* ACTIVITY
After locating the line with "date: Spring 2017 – Fall 2021", reproduce that line and every one following it exactly, up to the end of the entries.

* Data items
════

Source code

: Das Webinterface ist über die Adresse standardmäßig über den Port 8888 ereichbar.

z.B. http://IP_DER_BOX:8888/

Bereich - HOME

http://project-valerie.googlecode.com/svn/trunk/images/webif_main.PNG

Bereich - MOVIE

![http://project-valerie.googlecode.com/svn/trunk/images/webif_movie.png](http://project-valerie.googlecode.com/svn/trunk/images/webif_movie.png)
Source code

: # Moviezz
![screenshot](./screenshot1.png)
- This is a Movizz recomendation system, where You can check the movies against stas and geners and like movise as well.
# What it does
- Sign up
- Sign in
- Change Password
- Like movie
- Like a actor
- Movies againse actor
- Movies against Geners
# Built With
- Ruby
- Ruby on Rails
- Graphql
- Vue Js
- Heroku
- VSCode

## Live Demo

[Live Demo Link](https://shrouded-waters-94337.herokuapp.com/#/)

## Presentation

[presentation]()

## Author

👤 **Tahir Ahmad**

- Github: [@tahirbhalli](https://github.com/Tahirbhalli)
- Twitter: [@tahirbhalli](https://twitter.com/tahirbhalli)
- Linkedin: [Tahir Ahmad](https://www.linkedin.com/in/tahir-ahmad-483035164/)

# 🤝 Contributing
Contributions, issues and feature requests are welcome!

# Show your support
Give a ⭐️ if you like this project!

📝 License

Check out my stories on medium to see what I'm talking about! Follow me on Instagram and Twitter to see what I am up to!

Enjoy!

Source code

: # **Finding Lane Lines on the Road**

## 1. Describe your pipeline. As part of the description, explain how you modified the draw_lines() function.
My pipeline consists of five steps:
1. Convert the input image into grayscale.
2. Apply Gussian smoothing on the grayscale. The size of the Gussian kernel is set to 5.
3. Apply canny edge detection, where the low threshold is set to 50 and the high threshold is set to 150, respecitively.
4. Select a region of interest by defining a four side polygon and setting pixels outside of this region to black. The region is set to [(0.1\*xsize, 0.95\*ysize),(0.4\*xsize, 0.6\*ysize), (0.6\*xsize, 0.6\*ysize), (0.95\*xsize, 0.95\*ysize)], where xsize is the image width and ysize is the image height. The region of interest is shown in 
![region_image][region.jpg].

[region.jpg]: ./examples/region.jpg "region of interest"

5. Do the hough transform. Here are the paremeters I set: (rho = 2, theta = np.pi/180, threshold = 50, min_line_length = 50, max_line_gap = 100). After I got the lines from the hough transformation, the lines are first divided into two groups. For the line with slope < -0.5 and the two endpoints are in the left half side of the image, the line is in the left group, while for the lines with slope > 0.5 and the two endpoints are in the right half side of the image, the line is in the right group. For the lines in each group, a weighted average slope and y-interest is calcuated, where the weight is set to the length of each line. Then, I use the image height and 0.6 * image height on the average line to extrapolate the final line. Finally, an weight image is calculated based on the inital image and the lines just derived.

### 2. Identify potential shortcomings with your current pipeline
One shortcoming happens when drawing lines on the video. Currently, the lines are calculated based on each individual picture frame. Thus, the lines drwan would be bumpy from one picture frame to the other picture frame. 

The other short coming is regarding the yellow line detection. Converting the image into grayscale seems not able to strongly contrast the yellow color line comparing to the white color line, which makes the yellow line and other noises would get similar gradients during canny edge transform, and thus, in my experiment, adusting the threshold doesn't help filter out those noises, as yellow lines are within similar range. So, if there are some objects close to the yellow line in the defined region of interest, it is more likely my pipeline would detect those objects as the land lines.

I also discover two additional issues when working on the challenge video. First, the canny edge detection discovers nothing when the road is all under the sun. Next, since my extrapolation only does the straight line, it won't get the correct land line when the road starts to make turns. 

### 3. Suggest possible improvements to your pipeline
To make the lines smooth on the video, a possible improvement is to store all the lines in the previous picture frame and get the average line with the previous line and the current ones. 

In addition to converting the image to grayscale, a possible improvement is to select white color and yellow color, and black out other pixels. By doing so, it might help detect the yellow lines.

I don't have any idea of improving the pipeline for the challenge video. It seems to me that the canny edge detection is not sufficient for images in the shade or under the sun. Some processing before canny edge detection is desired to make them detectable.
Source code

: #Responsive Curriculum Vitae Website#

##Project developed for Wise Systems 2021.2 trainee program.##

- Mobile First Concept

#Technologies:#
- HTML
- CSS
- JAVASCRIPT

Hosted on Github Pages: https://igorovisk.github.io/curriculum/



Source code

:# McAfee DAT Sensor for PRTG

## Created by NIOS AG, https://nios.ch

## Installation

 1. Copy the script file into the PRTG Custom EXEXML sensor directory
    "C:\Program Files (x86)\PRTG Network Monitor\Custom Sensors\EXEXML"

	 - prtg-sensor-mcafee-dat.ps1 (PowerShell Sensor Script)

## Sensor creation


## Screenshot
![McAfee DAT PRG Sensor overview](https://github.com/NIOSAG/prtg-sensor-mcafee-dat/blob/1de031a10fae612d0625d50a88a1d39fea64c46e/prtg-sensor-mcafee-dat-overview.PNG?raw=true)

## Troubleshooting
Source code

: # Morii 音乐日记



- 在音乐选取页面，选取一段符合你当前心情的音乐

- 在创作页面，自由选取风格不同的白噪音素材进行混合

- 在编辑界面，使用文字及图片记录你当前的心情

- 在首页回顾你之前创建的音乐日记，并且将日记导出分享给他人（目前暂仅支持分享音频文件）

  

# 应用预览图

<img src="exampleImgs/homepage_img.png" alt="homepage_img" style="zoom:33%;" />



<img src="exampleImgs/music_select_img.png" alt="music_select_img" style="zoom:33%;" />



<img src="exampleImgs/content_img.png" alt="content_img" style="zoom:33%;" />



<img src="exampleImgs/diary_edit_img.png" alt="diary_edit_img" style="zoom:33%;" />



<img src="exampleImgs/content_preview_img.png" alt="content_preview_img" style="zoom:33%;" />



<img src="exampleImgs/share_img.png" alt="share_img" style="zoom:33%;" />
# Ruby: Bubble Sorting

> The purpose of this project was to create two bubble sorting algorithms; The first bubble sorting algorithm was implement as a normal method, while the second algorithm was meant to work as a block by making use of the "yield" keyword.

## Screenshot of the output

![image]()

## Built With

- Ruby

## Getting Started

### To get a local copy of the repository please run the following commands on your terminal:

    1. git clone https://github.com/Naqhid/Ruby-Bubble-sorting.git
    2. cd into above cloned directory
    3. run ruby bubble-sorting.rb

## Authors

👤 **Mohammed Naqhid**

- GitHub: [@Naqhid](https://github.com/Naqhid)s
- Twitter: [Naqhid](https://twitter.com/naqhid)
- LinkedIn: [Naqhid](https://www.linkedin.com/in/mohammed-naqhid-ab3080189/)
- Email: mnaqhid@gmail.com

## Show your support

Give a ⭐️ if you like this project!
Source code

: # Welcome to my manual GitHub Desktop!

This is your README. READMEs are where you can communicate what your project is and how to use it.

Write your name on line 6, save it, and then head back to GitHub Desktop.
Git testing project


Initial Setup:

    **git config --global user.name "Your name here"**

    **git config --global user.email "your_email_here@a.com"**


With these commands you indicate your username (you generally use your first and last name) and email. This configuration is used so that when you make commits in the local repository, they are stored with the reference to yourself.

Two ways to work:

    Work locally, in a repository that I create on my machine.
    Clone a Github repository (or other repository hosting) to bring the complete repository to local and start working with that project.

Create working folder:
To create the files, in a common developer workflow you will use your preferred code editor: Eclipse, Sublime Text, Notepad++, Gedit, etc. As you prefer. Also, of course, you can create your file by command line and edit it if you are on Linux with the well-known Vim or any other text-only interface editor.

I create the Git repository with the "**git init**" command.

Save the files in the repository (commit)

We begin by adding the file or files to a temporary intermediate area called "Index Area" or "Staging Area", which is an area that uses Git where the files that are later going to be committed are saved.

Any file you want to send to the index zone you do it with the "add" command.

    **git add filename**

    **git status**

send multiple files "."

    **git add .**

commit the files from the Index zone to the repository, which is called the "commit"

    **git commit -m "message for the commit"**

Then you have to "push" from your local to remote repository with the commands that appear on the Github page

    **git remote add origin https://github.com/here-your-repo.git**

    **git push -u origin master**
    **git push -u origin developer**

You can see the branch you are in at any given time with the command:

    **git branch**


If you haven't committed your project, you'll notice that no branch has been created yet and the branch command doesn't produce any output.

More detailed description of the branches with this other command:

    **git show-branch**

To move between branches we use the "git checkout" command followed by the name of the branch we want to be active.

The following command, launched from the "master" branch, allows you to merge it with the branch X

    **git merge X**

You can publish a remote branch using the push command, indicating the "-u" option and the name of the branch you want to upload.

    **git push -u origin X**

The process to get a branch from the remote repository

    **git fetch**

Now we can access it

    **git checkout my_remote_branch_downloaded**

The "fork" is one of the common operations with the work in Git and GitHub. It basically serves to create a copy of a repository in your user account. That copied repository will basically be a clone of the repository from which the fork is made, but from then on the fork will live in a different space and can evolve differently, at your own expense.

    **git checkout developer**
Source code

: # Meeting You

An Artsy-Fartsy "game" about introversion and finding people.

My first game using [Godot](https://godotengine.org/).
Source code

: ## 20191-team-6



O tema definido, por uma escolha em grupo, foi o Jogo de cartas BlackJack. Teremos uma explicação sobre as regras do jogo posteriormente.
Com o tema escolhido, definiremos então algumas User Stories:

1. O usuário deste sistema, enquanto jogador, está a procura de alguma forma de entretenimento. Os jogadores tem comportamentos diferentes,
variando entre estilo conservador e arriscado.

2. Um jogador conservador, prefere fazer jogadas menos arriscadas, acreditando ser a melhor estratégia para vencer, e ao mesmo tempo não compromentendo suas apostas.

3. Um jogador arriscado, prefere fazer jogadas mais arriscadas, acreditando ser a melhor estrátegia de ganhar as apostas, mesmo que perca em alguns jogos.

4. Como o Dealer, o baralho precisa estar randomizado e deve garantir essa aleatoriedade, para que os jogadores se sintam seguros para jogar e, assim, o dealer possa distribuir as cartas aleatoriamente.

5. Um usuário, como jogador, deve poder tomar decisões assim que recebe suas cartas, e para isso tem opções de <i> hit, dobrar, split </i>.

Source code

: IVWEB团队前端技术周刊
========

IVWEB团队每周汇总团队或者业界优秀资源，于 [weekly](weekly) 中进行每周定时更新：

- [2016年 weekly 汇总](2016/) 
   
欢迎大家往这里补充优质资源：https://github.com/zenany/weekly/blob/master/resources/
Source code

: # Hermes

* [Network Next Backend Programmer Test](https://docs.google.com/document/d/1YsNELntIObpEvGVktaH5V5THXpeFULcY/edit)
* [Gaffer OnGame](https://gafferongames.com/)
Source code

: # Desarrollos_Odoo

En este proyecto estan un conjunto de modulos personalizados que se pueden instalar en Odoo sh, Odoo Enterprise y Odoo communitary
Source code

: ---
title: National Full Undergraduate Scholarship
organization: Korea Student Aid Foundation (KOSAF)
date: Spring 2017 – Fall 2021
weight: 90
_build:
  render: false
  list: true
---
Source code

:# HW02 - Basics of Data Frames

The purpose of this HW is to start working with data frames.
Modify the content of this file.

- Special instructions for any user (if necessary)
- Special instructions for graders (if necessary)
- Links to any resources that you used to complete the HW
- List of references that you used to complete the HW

════

* SOLUTION TO THIS EXERCISE
date: Spring 2017 – Fall 2021
weight: 90
_build:
  render: false
  list: true
---
Source code

:# HW02 - Basics of Data Frames

The purpose of this HW is to start working with data frames.
Modify the content of this file.

- Special instructions for any user (if necessary)
- Special instructions for graders (if necessary)
- Links to any resources that you used to complete the HW
- List of references that you used to complete the HW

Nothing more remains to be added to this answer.